An exact copy of the data below is needed; please leave out any pictures.

Pictures paired with source code:
/---
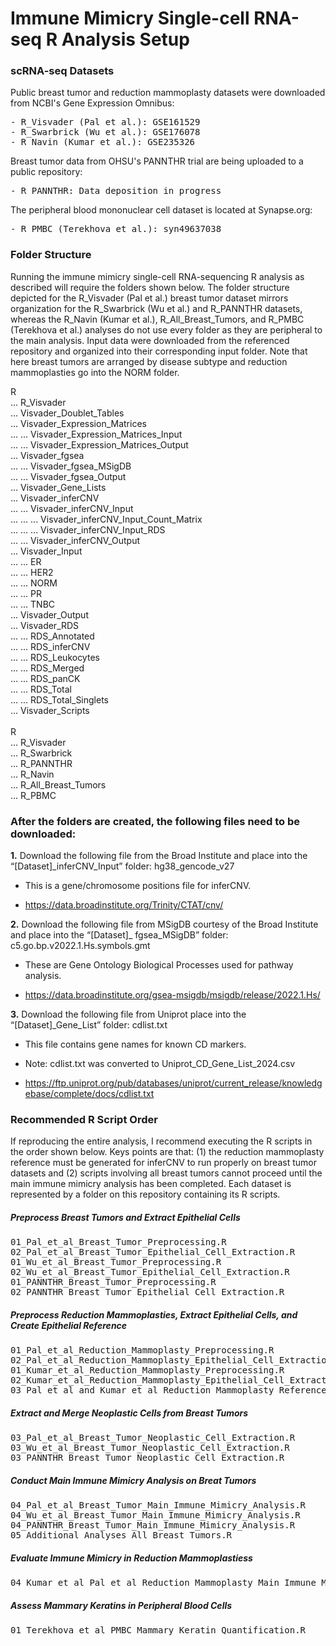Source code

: # **Immune Mimicry Single-cell RNA-seq R Analysis Setup** #

### **scRNA-seq Datasets** ###
Public breast tumor and reduction mammoplasty datasets were downloaded from NCBI's Gene Expression Omnibus: 

<pre>
- R_Visvader (Pal et al.): GSE161529
- R_Swarbrick (Wu et al.): GSE176078
- R_Navin (Kumar et al.): GSE235326
</pre>

Breast tumor data from OHSU's PANNTHR trial are being uploaded to a public repository:

<pre>
- R_PANNTHR: Data deposition in progress
</pre>

The peripheral blood mononuclear cell dataset is located at Synapse.org: 

<pre>
- R_PMBC (Terekhova et al.): syn49637038
</pre>

### **Folder Structure** ###

Running the immune mimicry single-cell RNA-sequencing R analysis as described will require the folders shown below. The folder structure depicted for the R_Visvader (Pal et al.) breast tumor dataset mirrors organization for the R_Swarbrick (Wu et al.) and R_PANNTHR datasets, whereas the R_Navin (Kumar et al.), R_All_Breast_Tumors, and R_PMBC (Terekhova et al.) analyses do not use every folder as they are peripheral to the main analysis. Input data were downloaded from the referenced repository and organized into their corresponding input folder. Note that here breast tumors are arranged by disease subtype and reduction mammoplasties go into the NORM folder. 

R \
... R_Visvader  \
... Visvader_Doublet_Tables  \
... Visvader_Expression_Matrices  \
... ... Visvader_Expression_Matrices_Input  \
... ... Visvader_Expression_Matrices_Output  \
... Visvader_fgsea  \
... ... Visvader_fgsea_MSigDB  \
... ... Visvader_fgsea_Output  \
... Visvader_Gene_Lists  \
... Visvader_inferCNV  \
... ... Visvader_inferCNV_Input  \
... ... ... Visvader_inferCNV_Input_Count_Matrix  \
... ... ... Visvader_inferCNV_Input_RDS  \
... ... Visvader_inferCNV_Output  \
... Visvader_Input  \
... ... ER  \
... ... HER2  \
... ... NORM  \
... ... PR  \
... ... TNBC  \
... Visvader_Output  \
... Visvader_RDS  \
... ... RDS_Annotated  \
... ... RDS_inferCNV  \
... ... RDS_Leukocytes  \
... ... RDS_Merged  \
... ... RDS_panCK  \
... ... RDS_Total  \
... ... RDS_Total_Singlets  \
... Visvader_Scripts \
\
R \
... R_Visvader  \
... R_Swarbrick  \
... R_PANNTHR  \
... R_Navin  \
... R_All_Breast_Tumors  \
... R_PBMC

### **After the folders are created, the following files need to be downloaded:** ###

**1.**	Download the following file from the Broad Institute and place into the “[Dataset]_inferCNV_Input” folder: hg38_gencode_v27

* This is a gene/chromosome positions file for inferCNV.

* https://data.broadinstitute.org/Trinity/CTAT/cnv/

**2.**	Download the following file from MSigDB courtesy of the Broad Institute and place into the “[Dataset]_ fgsea_MSigDB” folder: c5.go.bp.v2022.1.Hs.symbols.gmt

* These are Gene Ontology Biological Processes used for pathway analysis.

* https://data.broadinstitute.org/gsea-msigdb/msigdb/release/2022.1.Hs/

**3.**	Download the following file from Uniprot place into the “[Dataset]_Gene_List” folder: cdlist.txt

* This file contains gene names for known CD markers.

* Note: cdlist.txt was converted to Uniprot_CD_Gene_List_2024.csv

* https://ftp.uniprot.org/pub/databases/uniprot/current_release/knowledgebase/complete/docs/cdlist.txt

### **Recommended R Script Order** ###

If reproducing the entire analysis, I recommend executing the R scripts in the order shown below. Keys points are that: (1) the reduction mammoplasty reference must be generated for inferCNV to run properly on breast tumor datasets and (2) scripts involving all breast tumors cannot proceed until the main immune mimicry analysis has been completed. Each dataset is represented by a folder on this repository containing its R scripts.

##### **Preprocess Breast Tumors and Extract Epithelial Cells** #####
<pre>
01_Pal_et_al_Breast_Tumor_Preprocessing.R
02_Pal_et_al_Breast_Tumor_Epithelial_Cell_Extraction.R
01_Wu_et_al_Breast_Tumor_Preprocessing.R
02_Wu_et_al_Breast_Tumor_Epithelial_Cell_Extraction.R
01_PANNTHR_Breast_Tumor_Preprocessing.R
02_PANNTHR_Breast_Tumor_Epithelial_Cell_Extraction.R
</pre>

##### **Preprocess Reduction Mammoplasties, Extract Epithelial Cells, and Create Epithelial Reference** #####
<pre>
01_Pal_et_al_Reduction_Mammoplasty_Preprocessing.R
02_Pal_et_al_Reduction_Mammoplasty_Epithelial_Cell_Extraction.R
01_Kumar_et_al_Reduction_Mammoplasty_Preprocessing.R
02_Kumar_et_al_Reduction_Mammoplasty_Epithelial_Cell_Extraction.R
03_Pal_et_al_and_Kumar_et_al_Reduction_Mammoplasty_Reference_Creation.R
</pre>

##### **Extract and Merge Neoplastic Cells from Breast Tumors** #####
<pre>
03_Pal_et_al_Breast_Tumor_Neoplastic_Cell_Extraction.R
03_Wu_et_al_Breast_Tumor_Neoplastic_Cell_Extraction.R
03_PANNTHR_Breast_Tumor_Neoplastic_Cell_Extraction.R
</pre>

##### **Conduct Main Immune Mimicry Analysis on Breat Tumors** #####
<pre>
04_Pal_et_al_Breast_Tumor_Main_Immune_Mimicry_Analysis.R
04_Wu_et_al_Breast_Tumor_Main_Immune_Mimicry_Analysis.R
04_PANNTHR_Breast_Tumor_Main_Immune_Mimicry_Analysis.R
05_Additional_Analyses_All_Breast_Tumors.R
</pre>

##### **Evaluate Immune Mimicry in Reduction Mammoplastiess** #####
<pre>
04_Kumar_et_al_Pal_et_al_Reduction_Mammoplasty_Main_Immune_Mimicry_Analysis.R
</pre>

##### **Assess Mammary Keratins in Peripheral Blood Cells** #####
<pre>
01_Terekhova_et_al_PMBC_Mammary_Keratin_Quantification.R
</pre>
\---
• OUTPUT FOR THIS EXERCISE
Source code

: # **Immune Mimicry Single-cell RNA-seq R Analysis Setup** #

### **scRNA-seq Datasets** ###
Public breast tumor and reduction mammoplasty datasets were downloaded from NCBI's Gene Expression Omnibus: 

<pre>
- R_Visvader (Pal et al.): GSE161529
- R_Swarbrick (Wu et al.): GSE176078
- R_Navin (Kumar et al.): GSE235326
</pre>

Breast tumor data from OHSU's PANNTHR trial are being uploaded to a public repository:

<pre>
- R_PANNTHR: Data deposition in progress
</pre>

The peripheral blood mononuclear cell dataset is located at Synapse.org: 

<pre>
- R_PMBC (Terekhova et al.): syn49637038
</pre>

### **Folder Structure** ###

Running the immune mimicry single-cell RNA-sequencing R analysis as described will require the folders shown below. The folder structure depicted for the R_Visvader (Pal et al.) breast tumor dataset mirrors organization for the R_Swarbrick (Wu et al.) and R_PANNTHR datasets, whereas the R_Navin (Kumar et al.), R_All_Breast_Tumors, and R_PMBC (Terekhova et al.) analyses do not use every folder as they are peripheral to the main analysis. Input data were downloaded from the referenced repository and organized into their corresponding input folder. Note that here breast tumors are arranged by disease subtype and reduction mammoplasties go into the NORM folder. 

R \
... R_Visvader  \
... Visvader_Doublet_Tables  \
... Visvader_Expression_Matrices  \
... ... Visvader_Expression_Matrices_Input  \
... ... Visvader_Expression_Matrices_Output  \
... Visvader_fgsea  \
... ... Visvader_fgsea_MSigDB  \
... ... Visvader_fgsea_Output  \
... Visvader_Gene_Lists  \
... Visvader_inferCNV  \
... ... Visvader_inferCNV_Input  \
... ... ... Visvader_inferCNV_Input_Count_Matrix  \
... ... ... Visvader_inferCNV_Input_RDS  \
... ... Visvader_inferCNV_Output  \
... Visvader_Input  \
... ... ER  \
... ... HER2  \
... ... NORM  \
... ... PR  \
... ... TNBC  \
... Visvader_Output  \
... Visvader_RDS  \
... ... RDS_Annotated  \
... ... RDS_inferCNV  \
... ... RDS_Leukocytes  \
... ... RDS_Merged  \
... ... RDS_panCK  \
... ... RDS_Total  \
... ... RDS_Total_Singlets  \
... Visvader_Scripts \
\
R \
... R_Visvader  \
... R_Swarbrick  \
... R_PANNTHR  \
... R_Navin  \
... R_All_Breast_Tumors  \
... R_PBMC

### **After the folders are created, the following files need to be downloaded:** ###

**1.**	Download the following file from the Broad Institute and place into the “[Dataset]_inferCNV_Input” folder: hg38_gencode_v27

* This is a gene/chromosome positions file for inferCNV.

* https://data.broadinstitute.org/Trinity/CTAT/cnv/

**2.**	Download the following file from MSigDB courtesy of the Broad Institute and place into the “[Dataset]_ fgsea_MSigDB” folder: c5.go.bp.v2022.1.Hs.symbols.gmt

* These are Gene Ontology Biological Processes used for pathway analysis.

* https://data.broadinstitute.org/gsea-msigdb/msigdb/release/2022.1.Hs/

**3.**	Download the following file from Uniprot place into the “[Dataset]_Gene_List” folder: cdlist.txt

* This file contains gene names for known CD markers.

* Note: cdlist.txt was converted to Uniprot_CD_Gene_List_2024.csv

* https://ftp.uniprot.org/pub/databases/uniprot/current_release/knowledgebase/complete/docs/cdlist.txt

### **Recommended R Script Order** ###

If reproducing the entire analysis, I recommend executing the R scripts in the order shown below. Keys points are that: (1) the reduction mammoplasty reference must be generated for inferCNV to run properly on breast tumor datasets and (2) scripts involving all breast tumors cannot proceed until the main immune mimicry analysis has been completed. Each dataset is represented by a folder on this repository containing its R scripts.

##### **Preprocess Breast Tumors and Extract Epithelial Cells** #####
<pre>
01_Pal_et_al_Breast_Tumor_Preprocessing.R
02_Pal_et_al_Breast_Tumor_Epithelial_Cell_Extraction.R
01_Wu_et_al_Breast_Tumor_Preprocessing.R
02_Wu_et_al_Breast_Tumor_Epithelial_Cell_Extraction.R
01_PANNTHR_Breast_Tumor_Preprocessing.R
02_PANNTHR_Breast_Tumor_Epithelial_Cell_Extraction.R
</pre>

##### **Preprocess Reduction Mammoplasties, Extract Epithelial Cells, and Create Epithelial Reference** #####
<pre>
01_Pal_et_al_Reduction_Mammoplasty_Preprocessing.R
02_Pal_et_al_Reduction_Mammoplasty_Epithelial_Cell_Extraction.R
01_Kumar_et_al_Reduction_Mammoplasty_Preprocessing.R
02_Kumar_et_al_Reduction_Mammoplasty_Epithelial_Cell_Extraction.R
03_Pal_et_al_and_Kumar_et_al_Reduction_Mammoplasty_Reference_Creation.R
</pre>

##### **Extract and Merge Neoplastic Cells from Breast Tumors** #####
<pre>
03_Pal_et_al_Breast_Tumor_Neoplastic_Cell_Extraction.R
03_Wu_et_al_Breast_Tumor_Neoplastic_Cell_Extraction.R
03_PANNTHR_Breast_Tumor_Neoplastic_Cell_Extraction.R
</pre>

##### **Conduct Main Immune Mimicry Analysis on Breat Tumors** #####
<pre>
04_Pal_et_al_Breast_Tumor_Main_Immune_Mimicry_Analysis.R
04_Wu_et_al_Breast_Tumor_Main_Immune_Mimicry_Analysis.R
04_PANNTHR_Breast_Tumor_Main_Immune_Mimicry_Analysis.R
05_Additional_Analyses_All_Breast_Tumors.R
</pre>

##### **Evaluate Immune Mimicry in Reduction Mammoplastiess** #####
<pre>
04_Kumar_et_al_Pal_et_al_Reduction_Mammoplasty_Main_Immune_Mimicry_Analysis.R
</pre>

##### **Assess Mammary Keratins in Peripheral Blood Cells** #####
<pre>
01_Terekhova_et_al_PMBC_Mammary_Keratin_Quantification.R
</pre>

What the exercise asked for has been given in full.